■ **PROBLEM DETAILS**
The records appear below. Report how many of their lines contain the word "series", giving the number alone.

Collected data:
=== Begin Enclosure ===

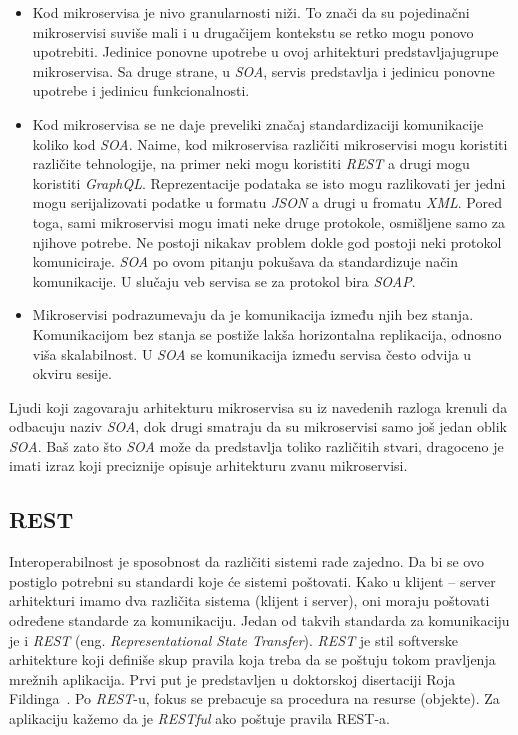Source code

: \begin{itemize}
    \item Kod mikroservisa je nivo granularnosti niži. To znači da su pojedinačni mikroservisi suviše mali i u drugačijem 
    kontekstu se retko mogu ponovo upotrebiti. Jedinice ponovne upotrebe u ovoj arhitekturi predstavljajugrupe mikroservisa.
    Sa druge strane, u \textit{SOA}, servis predstavlja i jedinicu ponovne upotrebe i jedinicu funkcionalnosti.
    \item Kod mikroservisa se ne daje preveliki značaj standardizaciji komunikacije koliko kod \textit{SOA}. Naime, kod mikroservisa
    različiti mikroservisi mogu koristiti različite tehnologije, na primer neki mogu koristiti \textit{REST} a drugi mogu koristiti \textit{GraphQL}.
    Reprezentacije podataka se isto mogu razlikovati jer jedni mogu serijalizovati podatke u formatu \textit{JSON} a drugi u fromatu \textit{XML}.
    Pored toga, sami mikroservisi mogu imati neke druge protokole, osmišljene samo za njihove potrebe. Ne postoji nikakav problem dokle god postoji neki 
    protokol komuniciraje. \textit{SOA} po ovom pitanju pokušava da standardizuje način komunikacije. U slučaju veb servisa se za protokol bira \textit{SOAP}.
    \item Mikroservisi podrazumevaju da je komunikacija između njih bez stanja. Komunikacijom bez stanja se postiže lakša horizontalna replikacija, odnosno 
    viša skalabilnost. U \textit{SOA} se komunikacija između servisa često odvija u okviru sesije.
\end{itemize}		

Ljudi koji zagovaraju arhitekturu mikroservisa su iz navedenih razloga krenuli da odbacuju naziv \textit{SOA}, 
dok drugi smatraju da su mikroservisi samo još jedan oblik \textit{SOA}. Baš zato što \textit{SOA} 
može da predstavlja toliko različitih stvari, dragoceno je imati izraz koji preciznije opisuje arhitekturu 
zvanu mikroservisi.~\cite{martinfowler_microservices}

\subsection{REST}\label{sec:arhitektura-rest}

Interoperabilnost je sposobnost da različiti sistemi rade zajedno. Da bi se ovo postiglo potrebni su 
standardi koje će sistemi poštovati. Kako u klijent -- server arhitekturi imamo dva različita sistema 
(klijent i server), oni moraju poštovati određene standarde za komunikaciju. Jedan od takvih standarda za 
komunikaciju je i \textit{REST} (eng. \textit{Representational State Transfer}). \textit{REST} je stil 
softverske arhitekture koji definiše skup pravila koja treba da se poštuju tokom pravljenja mrežnih 
aplikacija. Prvi put je predstavljen u doktorskoj disertaciji Roja Fildinga~\cite{REST_Roy}. Po \textit{REST}-u, 
fokus se prebacuje sa procedura na resurse (objekte). Za aplikaciju kažemo da je \textit{RESTful} ako poštuje pravila REST-a.


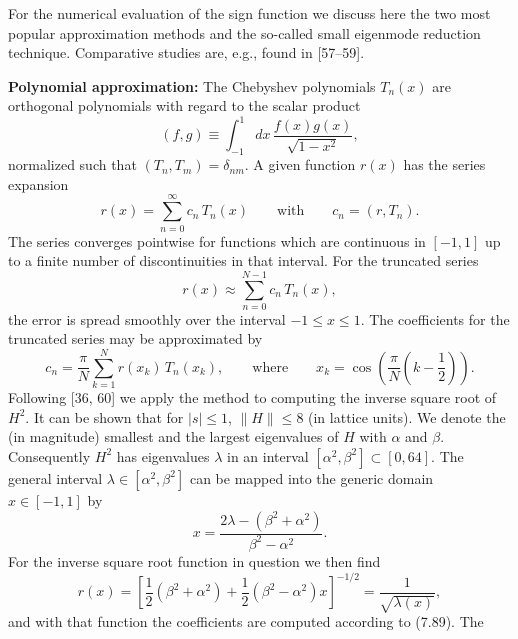 For the numerical evaluation of the sign function we discuss here the two most
popular approximation methods and the so-called small eigenmode reduction
technique. Comparative studies are, e.g., found in [57--59].

\textbf{Polynomial approximation:} The Chebyshev polynomials $T_n(x)$ are
orthogonal polynomials with regard to the scalar product
\begin{equation}
  (f, g) \equiv \int_{-1}^{1} dx\,\frac{f(x)g(x)}{\sqrt{1-x^2}},
\end{equation}
normalized such that $(T_n, T_m) = \delta_{nm}$. A given function $r(x)$ has
the series expansion
\begin{equation}
  r(x) = \sum_{n=0}^{\infty} c_n\,T_n(x) \qquad \text{with} \qquad
  c_n = (r, T_n) .
\end{equation}
The series converges pointwise for functions which are continuous in $[-1, 1]$
up to a finite number of discontinuities in that interval. For the truncated
series
\begin{equation}
  r(x) \approx \sum_{n=0}^{N-1} c_n\,T_n(x),
\end{equation}
the error is spread smoothly over the interval $-1 \leq x \leq 1$. The
coefficients for the truncated series may be approximated by
\begin{equation}
  c_n = \frac{\pi}{N}\sum_{k=1}^{N} r(x_k)\,T_n(x_k),
  \qquad \text{where} \qquad
  x_k = \cos\!\left(\frac{\pi}{N}\left(k-\frac{1}{2}\right)\right) .
\end{equation}
Following [36, 60] we apply the method to computing the inverse square root of
$H^2$. It can be shown that for $|s| \leq 1$, $\|H\| \leq 8$ (in lattice
units). We denote the (in magnitude) smallest and the largest eigenvalues of
$H$ with $\alpha$ and $\beta$. Consequently $H^2$ has eigenvalues $\lambda$ in
an interval $[\alpha^2, \beta^2] \subset [0, 64]$. The general interval
$\lambda \in [\alpha^2, \beta^2]$ can be mapped into the generic domain
$x \in [-1, 1]$ by
\begin{equation}
  x = \frac{2\lambda - (\beta^2 + \alpha^2)}{\beta^2 - \alpha^2} .
\end{equation}
For the inverse square root function in question we then find
\begin{equation}
  r(x) = \left[\frac{1}{2}(\beta^2+\alpha^2) + \frac{1}{2}(\beta^2-\alpha^2)x\right]^{-1/2}
  = \frac{1}{\sqrt{\lambda(x)}},
\end{equation}
and with that function the coefficients are computed according to (7.89). The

=== End Enclosure ===

■ **SOLUTION TO THE EXERCISE**
4